#### What to do:
Filter the entries that follow, copying every line in which the word "samples" appears.

(Stored items)
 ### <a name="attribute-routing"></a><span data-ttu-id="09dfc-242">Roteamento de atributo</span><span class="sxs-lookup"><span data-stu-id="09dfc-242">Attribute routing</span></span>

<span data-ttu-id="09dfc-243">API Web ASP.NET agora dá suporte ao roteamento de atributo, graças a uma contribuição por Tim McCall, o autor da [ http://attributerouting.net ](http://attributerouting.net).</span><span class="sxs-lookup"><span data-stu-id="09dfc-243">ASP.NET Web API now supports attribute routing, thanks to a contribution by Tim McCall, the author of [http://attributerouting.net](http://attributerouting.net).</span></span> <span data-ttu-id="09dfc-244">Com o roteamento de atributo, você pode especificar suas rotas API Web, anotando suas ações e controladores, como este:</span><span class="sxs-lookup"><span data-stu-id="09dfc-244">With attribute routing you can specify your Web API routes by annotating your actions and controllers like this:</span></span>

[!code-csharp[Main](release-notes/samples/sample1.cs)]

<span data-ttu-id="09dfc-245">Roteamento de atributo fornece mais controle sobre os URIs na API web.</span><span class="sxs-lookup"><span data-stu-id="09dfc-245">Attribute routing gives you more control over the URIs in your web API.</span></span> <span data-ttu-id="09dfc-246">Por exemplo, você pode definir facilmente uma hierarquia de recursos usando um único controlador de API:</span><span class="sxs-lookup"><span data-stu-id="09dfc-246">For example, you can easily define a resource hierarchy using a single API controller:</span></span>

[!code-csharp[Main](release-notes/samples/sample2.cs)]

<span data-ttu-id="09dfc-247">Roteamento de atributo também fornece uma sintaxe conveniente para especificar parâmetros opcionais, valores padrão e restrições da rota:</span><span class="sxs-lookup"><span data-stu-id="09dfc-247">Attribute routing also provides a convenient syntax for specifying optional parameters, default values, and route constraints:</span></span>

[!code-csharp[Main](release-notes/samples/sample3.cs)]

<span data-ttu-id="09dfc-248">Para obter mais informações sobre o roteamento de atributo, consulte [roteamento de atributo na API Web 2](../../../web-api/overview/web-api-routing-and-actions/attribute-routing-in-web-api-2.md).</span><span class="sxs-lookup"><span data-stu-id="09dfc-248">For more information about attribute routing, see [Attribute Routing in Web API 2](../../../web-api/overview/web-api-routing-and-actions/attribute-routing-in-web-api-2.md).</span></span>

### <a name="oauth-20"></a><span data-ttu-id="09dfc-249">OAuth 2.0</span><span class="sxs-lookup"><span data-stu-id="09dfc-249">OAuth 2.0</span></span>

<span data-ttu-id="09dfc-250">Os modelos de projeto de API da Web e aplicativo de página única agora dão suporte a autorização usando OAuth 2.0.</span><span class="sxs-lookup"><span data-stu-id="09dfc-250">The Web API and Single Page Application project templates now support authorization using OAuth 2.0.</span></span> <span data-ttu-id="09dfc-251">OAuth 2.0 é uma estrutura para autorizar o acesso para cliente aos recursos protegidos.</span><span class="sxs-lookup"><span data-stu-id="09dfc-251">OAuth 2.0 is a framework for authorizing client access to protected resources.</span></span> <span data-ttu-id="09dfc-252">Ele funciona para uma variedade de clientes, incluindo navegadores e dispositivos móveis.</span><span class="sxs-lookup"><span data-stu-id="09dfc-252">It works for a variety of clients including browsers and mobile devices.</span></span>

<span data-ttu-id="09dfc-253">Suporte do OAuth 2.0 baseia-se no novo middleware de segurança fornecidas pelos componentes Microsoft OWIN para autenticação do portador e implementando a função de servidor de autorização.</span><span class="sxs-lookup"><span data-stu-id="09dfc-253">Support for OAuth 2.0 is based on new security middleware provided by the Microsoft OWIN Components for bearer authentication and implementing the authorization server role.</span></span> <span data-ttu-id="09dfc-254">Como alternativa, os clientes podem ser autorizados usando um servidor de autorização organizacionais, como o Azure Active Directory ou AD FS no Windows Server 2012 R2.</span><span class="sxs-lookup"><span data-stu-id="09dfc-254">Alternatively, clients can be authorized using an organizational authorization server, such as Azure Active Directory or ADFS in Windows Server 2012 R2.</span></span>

#### Solution to the problem:
[!code-csharp[Main](release-notes/samples/sample1.cs)]
[!code-csharp[Main](release-notes/samples/sample2.cs)]
[!code-csharp[Main](release-notes/samples/sample3.cs)]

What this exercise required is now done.